___ DATASET EXTRACT ___
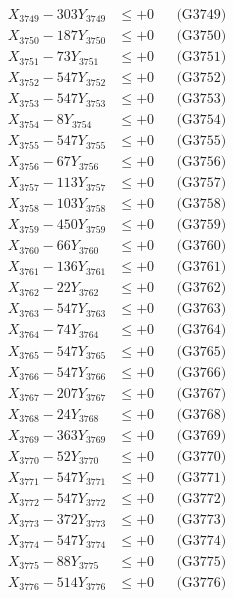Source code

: \documentclass[a4paper,10pt]{article}
\begin{document}
{\begin{align}
X_{3749} - 303Y_{3749} &\leq +0 && \text{(G3749)} \\
X_{3750} - 187Y_{3750} &\leq +0 && \text{(G3750)} \\
\allowbreak
X_{3751} - 73Y_{3751} &\leq +0 && \text{(G3751)} \\
X_{3752} - 547Y_{3752} &\leq +0 && \text{(G3752)} \\
X_{3753} - 547Y_{3753} &\leq +0 && \text{(G3753)} \\
X_{3754} - 8Y_{3754} &\leq +0 && \text{(G3754)} \\
X_{3755} - 547Y_{3755} &\leq +0 && \text{(G3755)} \\
X_{3756} - 67Y_{3756} &\leq +0 && \text{(G3756)} \\
X_{3757} - 113Y_{3757} &\leq +0 && \text{(G3757)} \\
X_{3758} - 103Y_{3758} &\leq +0 && \text{(G3758)} \\
X_{3759} - 450Y_{3759} &\leq +0 && \text{(G3759)} \\
X_{3760} - 66Y_{3760} &\leq +0 && \text{(G3760)} \\
\allowbreak
X_{3761} - 136Y_{3761} &\leq +0 && \text{(G3761)} \\
X_{3762} - 22Y_{3762} &\leq +0 && \text{(G3762)} \\
X_{3763} - 547Y_{3763} &\leq +0 && \text{(G3763)} \\
X_{3764} - 74Y_{3764} &\leq +0 && \text{(G3764)} \\
X_{3765} - 547Y_{3765} &\leq +0 && \text{(G3765)} \\
X_{3766} - 547Y_{3766} &\leq +0 && \text{(G3766)} \\
X_{3767} - 207Y_{3767} &\leq +0 && \text{(G3767)} \\
X_{3768} - 24Y_{3768} &\leq +0 && \text{(G3768)} \\
X_{3769} - 363Y_{3769} &\leq +0 && \text{(G3769)} \\
X_{3770} - 52Y_{3770} &\leq +0 && \text{(G3770)} \\
\allowbreak
X_{3771} - 547Y_{3771} &\leq +0 && \text{(G3771)} \\
X_{3772} - 547Y_{3772} &\leq +0 && \text{(G3772)} \\
X_{3773} - 372Y_{3773} &\leq +0 && \text{(G3773)} \\
X_{3774} - 547Y_{3774} &\leq +0 && \text{(G3774)} \\
X_{3775} - 88Y_{3775} &\leq +0 && \text{(G3775)} \\
X_{3776} - 514Y_{3776} &\leq +0 && \text{(G3776)} \\

\end{align}}
\end{document}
___
*EXERCISE*
An unaltered copy of the material, without images, should be set down.

*WRITTEN RESPONSE*
Source code

: \documentclass[a4paper,10pt]{article}
\begin{document}
{\begin{align}
X_{3749} - 303Y_{3749} &\leq +0 && \text{(G3749)} \\
X_{3750} - 187Y_{3750} &\leq +0 && \text{(G3750)} \\
\allowbreak
X_{3751} - 73Y_{3751} &\leq +0 && \text{(G3751)} \\
X_{3752} - 547Y_{3752} &\leq +0 && \text{(G3752)} \\
X_{3753} - 547Y_{3753} &\leq +0 && \text{(G3753)} \\
X_{3754} - 8Y_{3754} &\leq +0 && \text{(G3754)} \\
X_{3755} - 547Y_{3755} &\leq +0 && \text{(G3755)} \\
X_{3756} - 67Y_{3756} &\leq +0 && \text{(G3756)} \\
X_{3757} - 113Y_{3757} &\leq +0 && \text{(G3757)} \\
X_{3758} - 103Y_{3758} &\leq +0 && \text{(G3758)} \\
X_{3759} - 450Y_{3759} &\leq +0 && \text{(G3759)} \\
X_{3760} - 66Y_{3760} &\leq +0 && \text{(G3760)} \\
\allowbreak
X_{3761} - 136Y_{3761} &\leq +0 && \text{(G3761)} \\
X_{3762} - 22Y_{3762} &\leq +0 && \text{(G3762)} \\
X_{3763} - 547Y_{3763} &\leq +0 && \text{(G3763)} \\
X_{3764} - 74Y_{3764} &\leq +0 && \text{(G3764)} \\
X_{3765} - 547Y_{3765} &\leq +0 && \text{(G3765)} \\
X_{3766} - 547Y_{3766} &\leq +0 && \text{(G3766)} \\
X_{3767} - 207Y_{3767} &\leq +0 && \text{(G3767)} \\
X_{3768} - 24Y_{3768} &\leq +0 && \text{(G3768)} \\
X_{3769} - 363Y_{3769} &\leq +0 && \text{(G3769)} \\
X_{3770} - 52Y_{3770} &\leq +0 && \text{(G3770)} \\
\allowbreak
X_{3771} - 547Y_{3771} &\leq +0 && \text{(G3771)} \\
X_{3772} - 547Y_{3772} &\leq +0 && \text{(G3772)} \\
X_{3773} - 372Y_{3773} &\leq +0 && \text{(G3773)} \\
X_{3774} - 547Y_{3774} &\leq +0 && \text{(G3774)} \\
X_{3775} - 88Y_{3775} &\leq +0 && \text{(G3775)} \\
X_{3776} - 514Y_{3776} &\leq +0 && \text{(G3776)} \\

\end{align}}
\end{document}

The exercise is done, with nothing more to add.